*** Opening of Entries provided ***

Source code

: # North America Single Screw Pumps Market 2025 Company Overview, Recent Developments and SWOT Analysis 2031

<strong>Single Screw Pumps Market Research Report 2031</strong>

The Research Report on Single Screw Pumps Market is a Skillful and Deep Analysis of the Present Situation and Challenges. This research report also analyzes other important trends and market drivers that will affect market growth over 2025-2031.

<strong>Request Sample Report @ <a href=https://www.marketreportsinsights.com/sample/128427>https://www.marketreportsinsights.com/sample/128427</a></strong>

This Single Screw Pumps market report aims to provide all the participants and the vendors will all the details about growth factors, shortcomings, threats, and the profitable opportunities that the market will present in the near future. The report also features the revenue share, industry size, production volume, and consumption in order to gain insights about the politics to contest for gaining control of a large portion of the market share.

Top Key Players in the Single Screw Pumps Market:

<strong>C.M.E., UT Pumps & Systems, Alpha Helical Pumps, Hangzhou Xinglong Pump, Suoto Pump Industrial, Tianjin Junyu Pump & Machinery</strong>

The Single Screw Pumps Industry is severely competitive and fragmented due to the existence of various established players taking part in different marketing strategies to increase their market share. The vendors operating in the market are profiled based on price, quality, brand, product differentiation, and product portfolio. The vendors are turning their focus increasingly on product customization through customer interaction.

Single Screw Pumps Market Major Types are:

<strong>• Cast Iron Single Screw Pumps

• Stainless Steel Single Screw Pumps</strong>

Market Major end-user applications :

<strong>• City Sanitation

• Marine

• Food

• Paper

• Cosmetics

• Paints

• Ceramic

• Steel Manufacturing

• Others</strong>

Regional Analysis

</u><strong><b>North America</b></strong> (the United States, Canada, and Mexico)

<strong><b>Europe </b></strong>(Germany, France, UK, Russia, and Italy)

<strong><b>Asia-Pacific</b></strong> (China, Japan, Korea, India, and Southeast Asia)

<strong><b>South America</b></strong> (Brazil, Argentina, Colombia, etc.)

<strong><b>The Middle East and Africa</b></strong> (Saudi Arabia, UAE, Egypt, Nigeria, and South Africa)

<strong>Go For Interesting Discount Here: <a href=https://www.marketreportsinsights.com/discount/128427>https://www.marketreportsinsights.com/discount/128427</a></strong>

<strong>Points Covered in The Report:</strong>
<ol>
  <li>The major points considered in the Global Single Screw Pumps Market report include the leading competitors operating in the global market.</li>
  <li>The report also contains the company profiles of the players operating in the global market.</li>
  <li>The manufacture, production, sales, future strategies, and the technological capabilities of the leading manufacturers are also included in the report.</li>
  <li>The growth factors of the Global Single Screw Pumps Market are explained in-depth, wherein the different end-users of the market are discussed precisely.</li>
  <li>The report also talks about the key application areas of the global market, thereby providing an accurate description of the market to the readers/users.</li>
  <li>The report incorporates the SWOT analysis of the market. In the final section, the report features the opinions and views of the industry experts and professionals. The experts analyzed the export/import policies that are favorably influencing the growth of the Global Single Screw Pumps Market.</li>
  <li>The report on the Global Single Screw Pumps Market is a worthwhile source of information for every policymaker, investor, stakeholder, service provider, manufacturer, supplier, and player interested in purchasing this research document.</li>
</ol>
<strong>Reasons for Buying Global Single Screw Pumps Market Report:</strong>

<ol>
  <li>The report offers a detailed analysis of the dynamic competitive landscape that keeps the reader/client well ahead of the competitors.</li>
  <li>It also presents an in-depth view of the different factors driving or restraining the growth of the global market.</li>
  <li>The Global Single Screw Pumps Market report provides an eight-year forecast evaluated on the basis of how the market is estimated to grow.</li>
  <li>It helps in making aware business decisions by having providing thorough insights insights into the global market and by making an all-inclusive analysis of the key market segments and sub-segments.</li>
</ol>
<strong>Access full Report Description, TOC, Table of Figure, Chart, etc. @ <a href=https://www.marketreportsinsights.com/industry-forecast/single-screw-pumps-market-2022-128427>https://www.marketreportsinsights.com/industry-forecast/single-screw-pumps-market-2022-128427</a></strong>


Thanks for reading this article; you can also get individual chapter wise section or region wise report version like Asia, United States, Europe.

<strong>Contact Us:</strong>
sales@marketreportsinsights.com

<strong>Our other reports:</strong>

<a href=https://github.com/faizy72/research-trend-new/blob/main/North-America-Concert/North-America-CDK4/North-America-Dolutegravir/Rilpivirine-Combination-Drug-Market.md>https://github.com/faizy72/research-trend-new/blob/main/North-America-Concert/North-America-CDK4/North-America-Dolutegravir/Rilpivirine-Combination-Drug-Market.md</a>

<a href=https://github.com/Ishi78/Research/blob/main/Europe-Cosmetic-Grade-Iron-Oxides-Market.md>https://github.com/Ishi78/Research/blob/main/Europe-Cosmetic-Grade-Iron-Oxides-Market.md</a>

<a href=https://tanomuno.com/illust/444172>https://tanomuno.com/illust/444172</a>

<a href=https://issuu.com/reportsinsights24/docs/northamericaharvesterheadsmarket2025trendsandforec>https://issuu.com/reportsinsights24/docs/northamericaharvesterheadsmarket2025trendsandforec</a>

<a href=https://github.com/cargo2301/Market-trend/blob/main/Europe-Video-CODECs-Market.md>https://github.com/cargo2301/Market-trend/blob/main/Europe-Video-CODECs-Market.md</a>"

*** Close of Entries provided ***

### Task objective:
Report how many lines in the records above contain the word "operating", giving only the number.

### Task solution:
3